WHAT IS BEING ASKED: Could you reproduce all of the following entries exactly?

SOURCE MATERIAL:

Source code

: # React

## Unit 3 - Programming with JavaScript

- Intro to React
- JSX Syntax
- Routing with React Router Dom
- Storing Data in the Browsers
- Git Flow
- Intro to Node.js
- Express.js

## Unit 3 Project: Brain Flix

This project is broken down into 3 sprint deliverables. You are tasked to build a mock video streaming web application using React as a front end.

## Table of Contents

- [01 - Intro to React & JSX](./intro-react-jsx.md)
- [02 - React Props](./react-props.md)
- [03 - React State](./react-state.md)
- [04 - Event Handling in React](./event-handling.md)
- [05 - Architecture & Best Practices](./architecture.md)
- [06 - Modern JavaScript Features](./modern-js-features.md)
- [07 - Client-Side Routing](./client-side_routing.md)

WRITTEN SOLUTION:
Source code

: # React

## Unit 3 - Programming with JavaScript

- Intro to React
- JSX Syntax
- Routing with React Router Dom
- Storing Data in the Browsers
- Git Flow
- Intro to Node.js
- Express.js

## Unit 3 Project: Brain Flix

This project is broken down into 3 sprint deliverables. You are tasked to build a mock video streaming web application using React as a front end.

## Table of Contents

- [01 - Intro to React & JSX](./intro-react-jsx.md)
- [02 - React Props](./react-props.md)
- [03 - React State](./react-state.md)
- [04 - Event Handling in React](./event-handling.md)
- [05 - Architecture & Best Practices](./architecture.md)
- [06 - Modern JavaScript Features](./modern-js-features.md)
- [07 - Client-Side Routing](./client-side_routing.md)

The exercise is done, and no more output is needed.